日本人が入域を厳しく制限されている国後島の現在を映したドキュメンタリー。
北方領土について、概念や経緯の知識はあってもイメージや情動が湧きづらかったのは、日本人が北方領土に暮らしていた頃の情報や資料へのアクセスが閉ざされ、依拠するところが人々の記憶の中だけに封印されたからだとわかりました。
強制退去させられた日本人は徹底した持ち物検査・身体検査をされ、写真も持ち出すことが許されなかったためだとわかりました。
島内に管理されていると思われる写真で、五里霧中だった国後島での日本人の活気や活力そして華やぎのある暮らしぶりを、初めて見ることができたのが、大きな収穫でした。
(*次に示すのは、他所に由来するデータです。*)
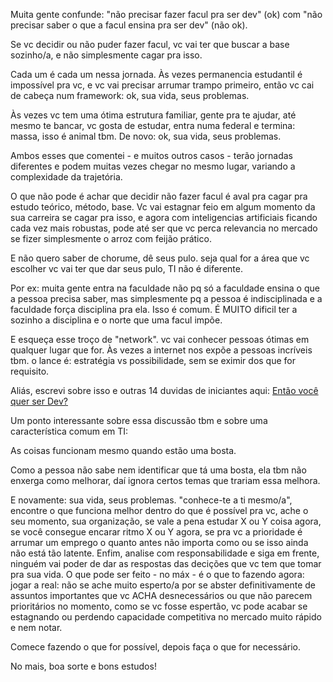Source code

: <!--:::{
  "post_title": "Afinal, precisa fazer faculdade para ser Programador/a?",
  "post_description": "muita gente confunde: 'não precisar fazer facul pra ser dev' (ok) com 'não precisar saber o que a facul ensina pra ser dev' (não ok).",
  "post_created_at": "Wed Mar 01 2023 13:24:47 GMT-0300 (Brasilia Standard Time)"
}:::-->

Muita gente confunde: "não precisar fazer facul pra ser dev" (ok) com "não precisar saber o que a facul ensina pra ser dev" (não ok).

Se vc decidir ou não puder fazer facul, vc vai ter que buscar a base sozinho/a, e não simplesmente cagar pra isso.

Cada um é cada um nessa jornada. Às vezes permanencia estudantil é impossível pra vc, e vc vai precisar arrumar trampo primeiro, então vc cai de cabeça num framework: ok, sua vida, seus problemas.

Às vezes vc tem uma ótima estrutura familiar, gente pra te ajudar, até mesmo te bancar, vc gosta de estudar, entra numa federal e termina: massa, isso é animal tbm. De novo: ok, sua vida, seus problemas.

Ambos esses que comentei - e muitos outros casos - terão jornadas diferentes e podem muitas vezes chegar no mesmo lugar, variando a complexidade da trajetória.

O que não pode é achar que decidir não fazer facul é aval pra cagar pra estudo teórico, método, base. Vc vai estagnar feio em algum momento da sua carreira se cagar pra isso, e agora com inteligencias artificiais ficando cada vez mais robustas, pode até ser que vc perca relevancia no mercado se fizer simplesmente o arroz com feijão prático.

E não quero saber de chorume, dê seus pulo. seja qual for a área que vc escolher vc vai ter que dar seus pulo, TI não é diferente.

Por ex: muita gente entra na faculdade não pq só a faculdade ensina o que a pessoa precisa saber, mas simplesmente pq a pessoa é indisciplinada e a faculdade força disciplina pra ela. Isso é comum. É MUITO dificil ter a sozinho a disciplina e o norte que uma facul impõe.

E esqueça esse troço de "network". vc vai conhecer pessoas ótimas em qualquer lugar que for. Às vezes a internet nos expõe a pessoas incríveis tbm. o lance é: estratégia vs possibilidade, sem se eximir dos que for requisito.

Aliás, escrevi sobre isso e outras 14 duvidas de iniciantes aqui: <a href="https://felipperegazio.com/posts/entao-vc-quer-ser-dev/" target="_blank">Então você quer ser Dev?</a>

Um ponto interessante sobre essa discussão tbm e sobre uma característica comum em TI:

As coisas funcionam mesmo quando estão uma bosta.

Como a pessoa não sabe nem identificar que tá uma bosta, ela tbm não enxerga como melhorar, daí ignora certos temas que trariam essa melhora.

E novamente: sua vida, seus problemas. "conhece-te a ti mesmo/a", encontre o que funciona melhor dentro do que é possível pra vc, ache o  seu momento, sua organização, se vale a pena estudar X ou Y coisa agora,
se você consegue encarar ritmo X ou Y agora, se pra vc a prioridade é arrumar um emprego o quanto antes não importa como ou se isso ainda não está tão latente. Enfim, analise com responsabilidade e siga em frente,
ninguém vai poder de dar as respostas das decições que vc tem que tomar pra sua vida. O que pode ser feito - no máx - é o que to fazendo agora: jogar a real: não se ache muito esperto/a por se abster definitivamente 
de assuntos importantes que vc ACHA desnecessários ou que não parecem prioritários no momento, como se vc fosse espertão, vc pode acabar se estagnando ou perdendo capacidade competitiva no mercado muito rápido e nem notar.

Comece fazendo o que for possível, depois faça o que for necessário. 

No mais, boa sorte e bons estudos!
写真達から見る日本人の暮らしや町に辺境感はなく、人々は日本の文化や伝統を継承し、愛着を持って十二分に住みこなしていたと、存分に見て取れました。
一方現在、住人の笑顔は戦勝記念パレードで見られましたが、それ以外は人々のセリフが全編通じてどことなく投げやりで軽く捨て鉢気味な印象がありました。
人々はベラルーシやクラスノヤルスク等はるばる遠くから入植したようでしたが、島でうまく住みこなすことができず、中央からもほったらかしで将来が描けない、日本人がいれば産業を育て、雇用も生まれ、生活が向上しそう、と共存したい気持がにじみ出ているように感じました。
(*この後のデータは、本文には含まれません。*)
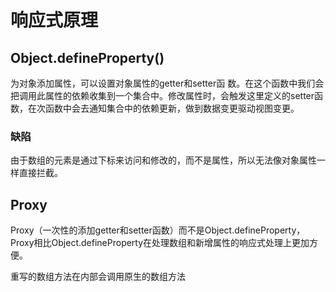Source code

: # 响应式原理

## Object.defineProperty()

为对象添加属性，可以设置对象属性的getter和setter函 数。在这个函数中我们会把调用此属性的依赖收集到一个集合中。修改属性时，会触发这里定义的setter函数，在次函数中会去通知集合中的依赖更新，做到数据变更驱动视图变更。

### 缺陷

由于数组的元素是通过下标来访问和修改的，而不是属性，所以无法像对象属性一样直接拦截。

## Proxy
Proxy（一次性的添加getter和setter函数）而不是Object.defineProperty，Proxy相比Object.defineProperty在处理数组和新增属性的响应式处理上更加方便。

重写的数组方法在内部会调用原生的数组方法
荒廃した風景、掘れば日本人の遺物がゴロゴロ出土する陸地、ゴミ拾いはなされない海辺。。
海をはさんで対岸に見える北海道の冠雪した山々が対比的に美しくまた麗しく見えました。
ですがどのような光景であっても、北方領土の映像を見れたこと、これは私の認識の大きな大きなアップデートとなりました。
そして領土問題について、安全保障について、地政学について、考えを深める絶好の機会となりました。